È dichiarata non fondata la questione di legittimità costituzionale, promossa dalla Regione Puglia in riferimento all'art. 119, primo e quarto comma, e al principio di leale collaborazione di cui all'art. 120 Cost., degli artt. 1, commi 833, 835 e 841, e 3, della legge n. 145 del 2018, insieme allo stato di previsione del Ministero dell'economia e delle finanze, Tabella 2, Missione 2, Programma 2.5., Azione reintegro del minor gettito IRAP destinato alle Regioni sul costo del lavoro, ad essa allegato, che non stabiliscono il trasferimento alle Regioni delle somme inerenti il minor gettito derivante dall'imposta regionale sulle attività produttive (IRAP), determinatosi per effetto delle misure di cui all'art. 1, comma 20, della legge n. 190 del 2014. Al fine di compensare le minori entrate, l'art. 8, comma 13-duodecies, del d.l. n. 78 del 2015, come conv., ha previsto un apposito contributo, peraltro ritenuto unanimemente adeguato in sede di Conferenza permanente. Né, inoltre, la ricorrente ha dimostrato che la riduzione del gettito sia di entità tale da pregiudicarne lo svolgimento delle funzioni regionali, producendo uno squilibrio incompatibile con le esigenze complessive della spesa regionale. (Precedenti citati: sentenze n. 29 del 2018, n. 140 del 2017 e n. 121 del 2013).

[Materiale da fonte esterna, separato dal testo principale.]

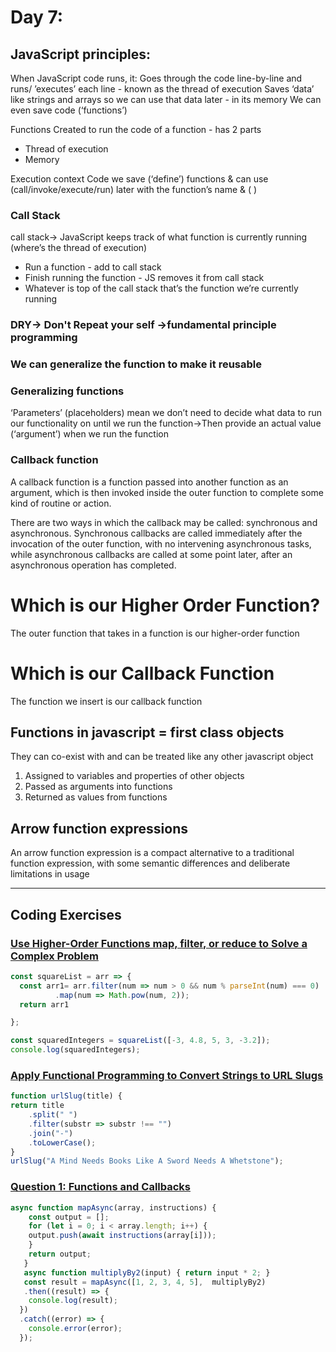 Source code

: # Day 7:

## JavaScript principles:
When JavaScript code runs, it:
Goes through the code line-by-line and runs/ ’executes’ each line - known as the thread of execution
Saves ‘data’ like strings and arrays so we can use that data later - in its memory
We can even save code (‘functions’)

Functions Created to run the code of a function - has 2 parts
- Thread of execution
- Memory
  
Execution context
Code we save (‘define’) functions &
can use (call/invoke/execute/run)
later with the function’s name & ( )

###  Call Stack
call stack-> JavaScript keeps track of what function is currently running (where’s the thread of execution)
- Run a function - add to call stack
- Finish running the function - JS removes it from call stack
- Whatever is top of the call stack that’s the function we’re currently running

### DRY-> Don't Repeat your self ->fundamental principle programming

### We can generalize the function to make it reusable

### Generalizing functions
‘Parameters’ (placeholders) mean we don’t need to decide what data to run our
functionality on until we run the function->Then provide an actual value (‘argument’) when we run the function

### Callback function
A callback function is a function passed into another function as an argument, which is then invoked inside the outer function to complete some kind of routine or action.

There are two ways in which the callback may be called: synchronous and asynchronous. Synchronous callbacks are called immediately after the invocation of the outer function, with no intervening asynchronous tasks, while asynchronous callbacks are called at some point later, after an asynchronous operation has completed.

# Which is our Higher Order Function?
The outer function that takes in a function is our higher-order function

# Which is our Callback Function
The function we insert is our callback function


## Functions in javascript = first class objects
They can co-exist with and can be treated like any other javascript object
1. Assigned to variables and properties of other objects
2. Passed as arguments into functions
3. Returned as values from functions

## Arrow function expressions
An arrow function expression is a compact alternative to a traditional function expression, with some semantic differences and deliberate limitations in usage

*********************************************************************************************************************
## Coding Exercises

### [Use Higher-Order Functions map, filter, or reduce to Solve a Complex Problem](https://www.freecodecamp.org/learn/javascript-algorithms-and-data-structures/functional-programming/use-higher-order-functions-map-filter-or-reduce-to-solve-a-complex-problem)
```javascript
const squareList = arr => {
  const arr1= arr.filter(num => num > 0 && num % parseInt(num) === 0)
          .map(num => Math.pow(num, 2));
  return arr1

};

const squaredIntegers = squareList([-3, 4.8, 5, 3, -3.2]);
console.log(squaredIntegers);
```

### [Apply Functional Programming to Convert Strings to URL Slugs](https://www.freecodecamp.org/learn/javascript-algorithms-and-data-structures/functional-programming/apply-functional-programming-to-convert-strings-to-url-slugs)
```javascript
function urlSlug(title) {
return title
    .split(" ")
    .filter(substr => substr !== "")
    .join("-")
    .toLowerCase();
}
urlSlug("A Mind Needs Books Like A Sword Needs A Whetstone");
```
### [Question 1: Functions and Callbacks](https://github.com/orjwan-alrajaby/gsg-QA-Nablus-training-2023/blob/main/learning-sprint-1/week2%20-%20javaScript-the-hard-parts-v2/day%201/tasks.md)
``` javascript
async function mapAsync(array, instructions) {
    const output = [];
    for (let i = 0; i < array.length; i++) {
    output.push(await instructions(array[i]));
    }
    return output;
   }
   async function multiplyBy2(input) { return input * 2; }
   const result = mapAsync([1, 2, 3, 4, 5],  multiplyBy2)
   .then((result) => {
    console.log(result);
  })
  .catch((error) => {
    console.error(error);
  });
```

Secondo la costante giurisprudenza costituzionale, la disciplina dell'IRAP rientra nella potestà legislativa esclusiva statale in materia tributaria, ai sensi dell'art. 117, secondo comma, lett. e), Cost., con la conseguenza che la potestà legislativa attribuita alle Regioni deve essere esercitata nei limiti fissati dal legislatore statale. (Precedenti citati: sentenze n. 128 del 2019 e n. 177 del 2014).